Charles-Quint, que ces rapides changemens dans la face des choses agitèrent sans l’intimider[1], s’appliquait à accroître ses forces dans la péninsule qu’on voulait lui arracher, et qu’il était résolu à ne pas perdre. Il ordonna une forte levée de lansquenets, qui de l’Allemagne iraient, sous le duc Érich de Brunswick, aider Antonio de Leyva à reprendre la Lombardie, et marcheraient ensuite au secours du royaume de Naples. Il eut recours à toute sorte d’expédiens pour se procurer l’argent qu’exigeait la continuation de la guerre, et que lui avaient refusé les cortès de Castille assemblées à Valladolid. Il donna le commandement de l’armée impériale, qui restait sans chef dans Rome, au prince d’Orange, qu’il nomma son lieutenant-général comme l’avait été le duc de Bourbon. Il fit de l’entreprenant Ugo de Moncada le successeur de Lannoy dans la vice-royauté de Naples.
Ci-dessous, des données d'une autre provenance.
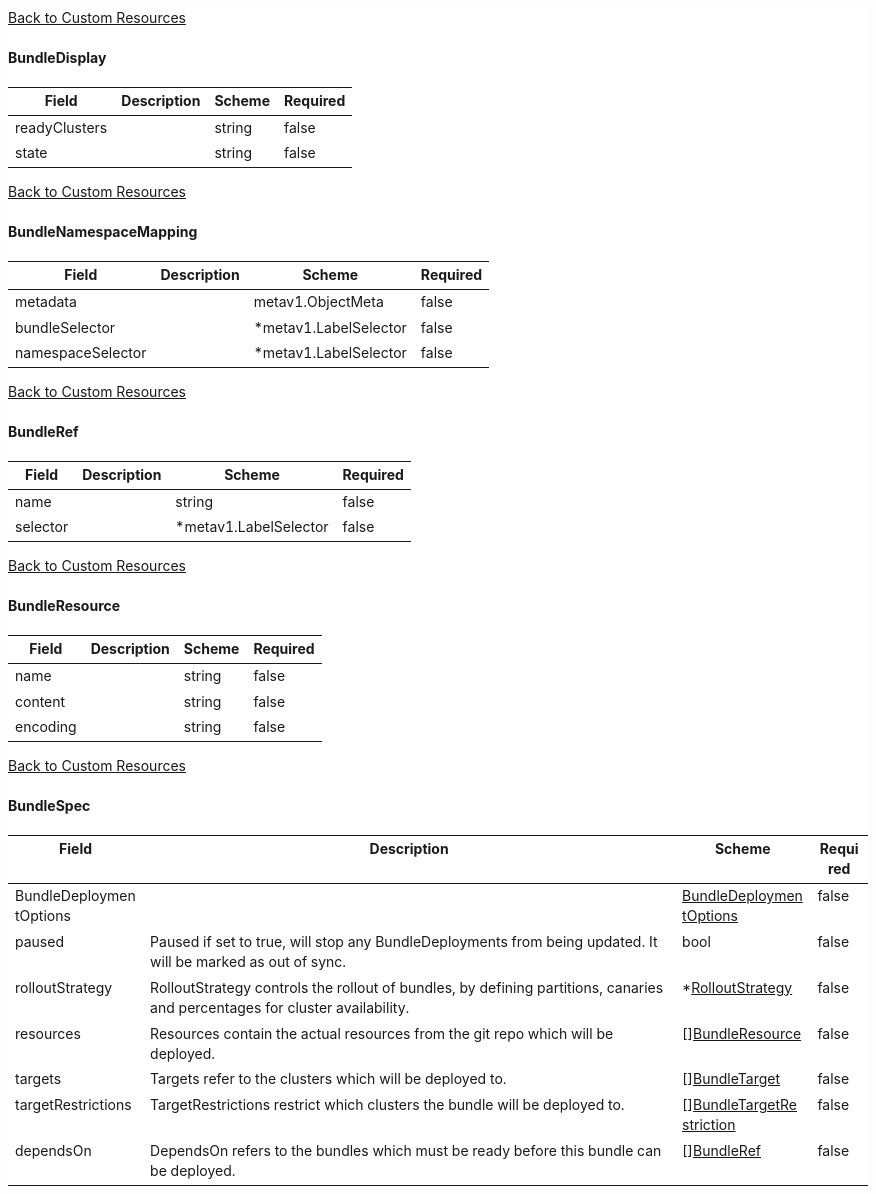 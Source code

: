 [Back to Custom Resources](#custom-resources)

#### BundleDisplay



| Field | Description | Scheme | Required |
| ----- | ----------- | ------ | -------- |
| readyClusters |  | string | false |
| state |  | string | false |

[Back to Custom Resources](#custom-resources)

#### BundleNamespaceMapping



| Field | Description | Scheme | Required |
| ----- | ----------- | ------ | -------- |
| metadata |  | metav1.ObjectMeta | false |
| bundleSelector |  | *metav1.LabelSelector | false |
| namespaceSelector |  | *metav1.LabelSelector | false |

[Back to Custom Resources](#custom-resources)

#### BundleRef



| Field | Description | Scheme | Required |
| ----- | ----------- | ------ | -------- |
| name |  | string | false |
| selector |  | *metav1.LabelSelector | false |

[Back to Custom Resources](#custom-resources)

#### BundleResource



| Field | Description | Scheme | Required |
| ----- | ----------- | ------ | -------- |
| name |  | string | false |
| content |  | string | false |
| encoding |  | string | false |

[Back to Custom Resources](#custom-resources)

#### BundleSpec



| Field | Description | Scheme | Required |
| ----- | ----------- | ------ | -------- |
| BundleDeploymentOptions |  | [BundleDeploymentOptions](#bundledeploymentoptions) | false |
| paused | Paused if set to true, will stop any BundleDeployments from being updated. It will be marked as out of sync. | bool | false |
| rolloutStrategy | RolloutStrategy controls the rollout of bundles, by defining partitions, canaries and percentages for cluster availability. | *[RolloutStrategy](#rolloutstrategy) | false |
| resources | Resources contain the actual resources from the git repo which will be deployed. | [][BundleResource](#bundleresource) | false |
| targets | Targets refer to the clusters which will be deployed to. | [][BundleTarget](#bundletarget) | false |
| targetRestrictions | TargetRestrictions restrict which clusters the bundle will be deployed to. | [][BundleTargetRestriction](#bundletargetrestriction) | false |
| dependsOn | DependsOn refers to the bundles which must be ready before this bundle can be deployed. | [][BundleRef](#bundleref) | false | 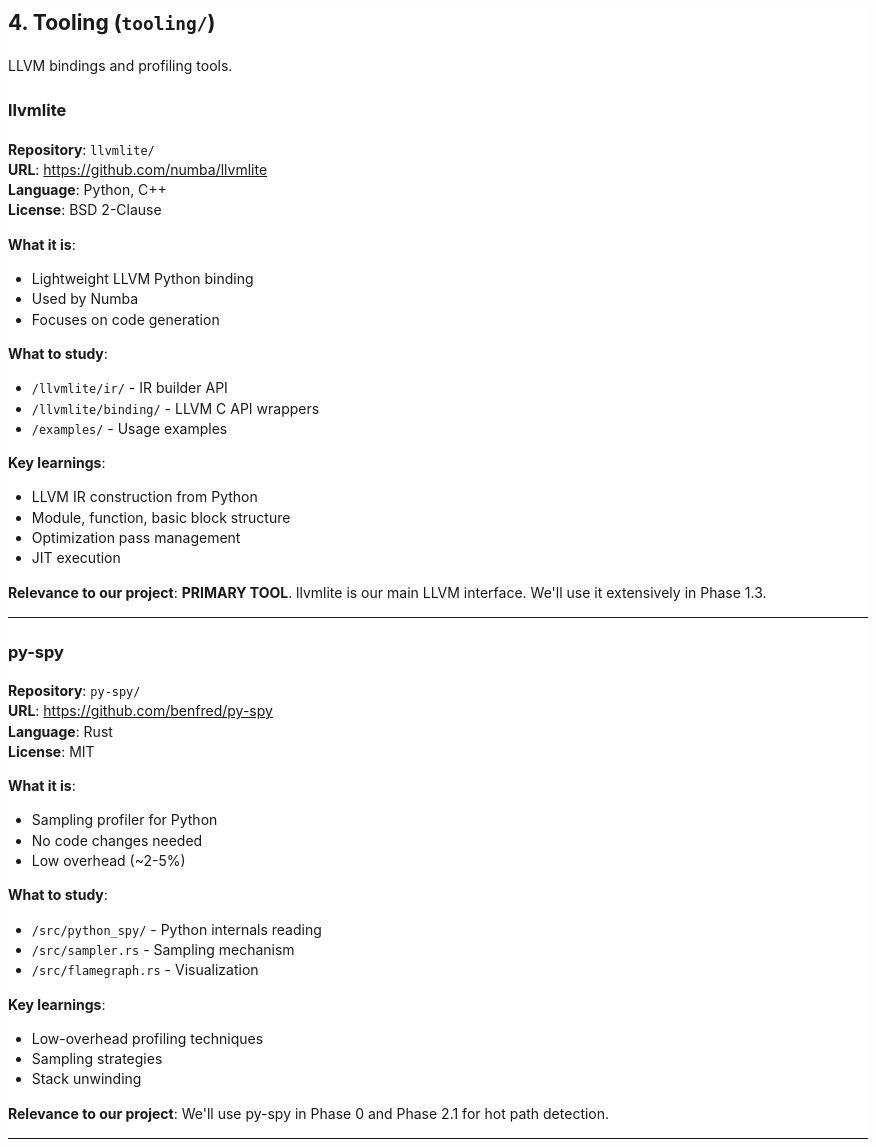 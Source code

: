 
## **4. Tooling (`tooling/`)**

LLVM bindings and profiling tools.

### **llvmlite**
**Repository**: `llvmlite/`  
**URL**: https://github.com/numba/llvmlite  
**Language**: Python, C++  
**License**: BSD 2-Clause

**What it is**:
- Lightweight LLVM Python binding
- Used by Numba
- Focuses on code generation

**What to study**:
- `/llvmlite/ir/` - IR builder API
- `/llvmlite/binding/` - LLVM C API wrappers
- `/examples/` - Usage examples

**Key learnings**:
- LLVM IR construction from Python
- Module, function, basic block structure
- Optimization pass management
- JIT execution

**Relevance to our project**:
**PRIMARY TOOL**. llvmlite is our main LLVM interface. We'll use it extensively in Phase 1.3.

---

### **py-spy**
**Repository**: `py-spy/`  
**URL**: https://github.com/benfred/py-spy  
**Language**: Rust  
**License**: MIT

**What it is**:
- Sampling profiler for Python
- No code changes needed
- Low overhead (~2-5%)

**What to study**:
- `/src/python_spy/` - Python internals reading
- `/src/sampler.rs` - Sampling mechanism
- `/src/flamegraph.rs` - Visualization

**Key learnings**:
- Low-overhead profiling techniques
- Sampling strategies
- Stack unwinding

**Relevance to our project**:
We'll use py-spy in Phase 0 and Phase 2.1 for hot path detection.

--- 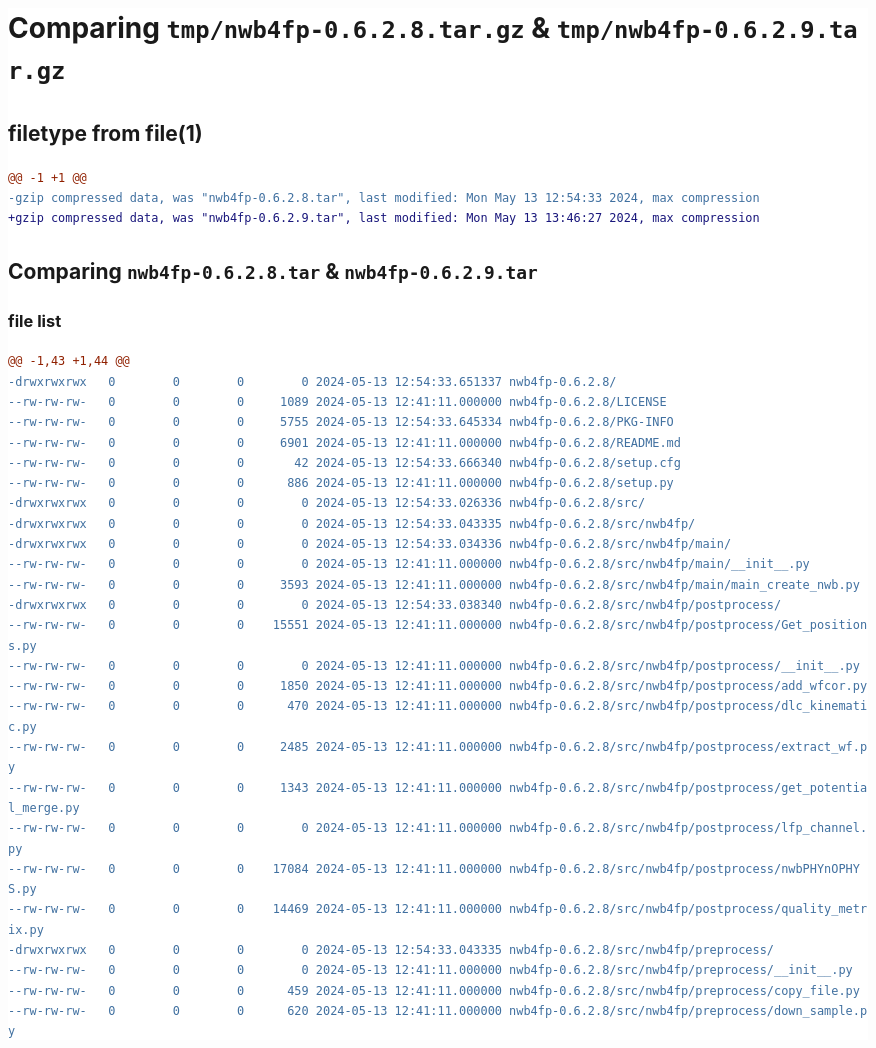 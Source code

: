 # Comparing `tmp/nwb4fp-0.6.2.8.tar.gz` & `tmp/nwb4fp-0.6.2.9.tar.gz`

## filetype from file(1)

```diff
@@ -1 +1 @@
-gzip compressed data, was "nwb4fp-0.6.2.8.tar", last modified: Mon May 13 12:54:33 2024, max compression
+gzip compressed data, was "nwb4fp-0.6.2.9.tar", last modified: Mon May 13 13:46:27 2024, max compression
```

## Comparing `nwb4fp-0.6.2.8.tar` & `nwb4fp-0.6.2.9.tar`

### file list

```diff
@@ -1,43 +1,44 @@
-drwxrwxrwx   0        0        0        0 2024-05-13 12:54:33.651337 nwb4fp-0.6.2.8/
--rw-rw-rw-   0        0        0     1089 2024-05-13 12:41:11.000000 nwb4fp-0.6.2.8/LICENSE
--rw-rw-rw-   0        0        0     5755 2024-05-13 12:54:33.645334 nwb4fp-0.6.2.8/PKG-INFO
--rw-rw-rw-   0        0        0     6901 2024-05-13 12:41:11.000000 nwb4fp-0.6.2.8/README.md
--rw-rw-rw-   0        0        0       42 2024-05-13 12:54:33.666340 nwb4fp-0.6.2.8/setup.cfg
--rw-rw-rw-   0        0        0      886 2024-05-13 12:41:11.000000 nwb4fp-0.6.2.8/setup.py
-drwxrwxrwx   0        0        0        0 2024-05-13 12:54:33.026336 nwb4fp-0.6.2.8/src/
-drwxrwxrwx   0        0        0        0 2024-05-13 12:54:33.043335 nwb4fp-0.6.2.8/src/nwb4fp/
-drwxrwxrwx   0        0        0        0 2024-05-13 12:54:33.034336 nwb4fp-0.6.2.8/src/nwb4fp/main/
--rw-rw-rw-   0        0        0        0 2024-05-13 12:41:11.000000 nwb4fp-0.6.2.8/src/nwb4fp/main/__init__.py
--rw-rw-rw-   0        0        0     3593 2024-05-13 12:41:11.000000 nwb4fp-0.6.2.8/src/nwb4fp/main/main_create_nwb.py
-drwxrwxrwx   0        0        0        0 2024-05-13 12:54:33.038340 nwb4fp-0.6.2.8/src/nwb4fp/postprocess/
--rw-rw-rw-   0        0        0    15551 2024-05-13 12:41:11.000000 nwb4fp-0.6.2.8/src/nwb4fp/postprocess/Get_positions.py
--rw-rw-rw-   0        0        0        0 2024-05-13 12:41:11.000000 nwb4fp-0.6.2.8/src/nwb4fp/postprocess/__init__.py
--rw-rw-rw-   0        0        0     1850 2024-05-13 12:41:11.000000 nwb4fp-0.6.2.8/src/nwb4fp/postprocess/add_wfcor.py
--rw-rw-rw-   0        0        0      470 2024-05-13 12:41:11.000000 nwb4fp-0.6.2.8/src/nwb4fp/postprocess/dlc_kinematic.py
--rw-rw-rw-   0        0        0     2485 2024-05-13 12:41:11.000000 nwb4fp-0.6.2.8/src/nwb4fp/postprocess/extract_wf.py
--rw-rw-rw-   0        0        0     1343 2024-05-13 12:41:11.000000 nwb4fp-0.6.2.8/src/nwb4fp/postprocess/get_potential_merge.py
--rw-rw-rw-   0        0        0        0 2024-05-13 12:41:11.000000 nwb4fp-0.6.2.8/src/nwb4fp/postprocess/lfp_channel.py
--rw-rw-rw-   0        0        0    17084 2024-05-13 12:41:11.000000 nwb4fp-0.6.2.8/src/nwb4fp/postprocess/nwbPHYnOPHYS.py
--rw-rw-rw-   0        0        0    14469 2024-05-13 12:41:11.000000 nwb4fp-0.6.2.8/src/nwb4fp/postprocess/quality_metrix.py
-drwxrwxrwx   0        0        0        0 2024-05-13 12:54:33.043335 nwb4fp-0.6.2.8/src/nwb4fp/preprocess/
--rw-rw-rw-   0        0        0        0 2024-05-13 12:41:11.000000 nwb4fp-0.6.2.8/src/nwb4fp/preprocess/__init__.py
--rw-rw-rw-   0        0        0      459 2024-05-13 12:41:11.000000 nwb4fp-0.6.2.8/src/nwb4fp/preprocess/copy_file.py
--rw-rw-rw-   0        0        0      620 2024-05-13 12:41:11.000000 nwb4fp-0.6.2.8/src/nwb4fp/preprocess/down_sample.py
```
Il pressa la conclusion de l’accord avec Clément VU afin que le pape redevînt libre sans pouvoir redevenir hostile, et que, déchargé lui-même de l’animadversion que lui faisait encourir dans le monde chrétien la captivité du souverain pon-

  1. Dépêche de Navagero, de Burgos le 25 octobre 1527. — Vita, etc., p. 200, c. 2, et not. 258.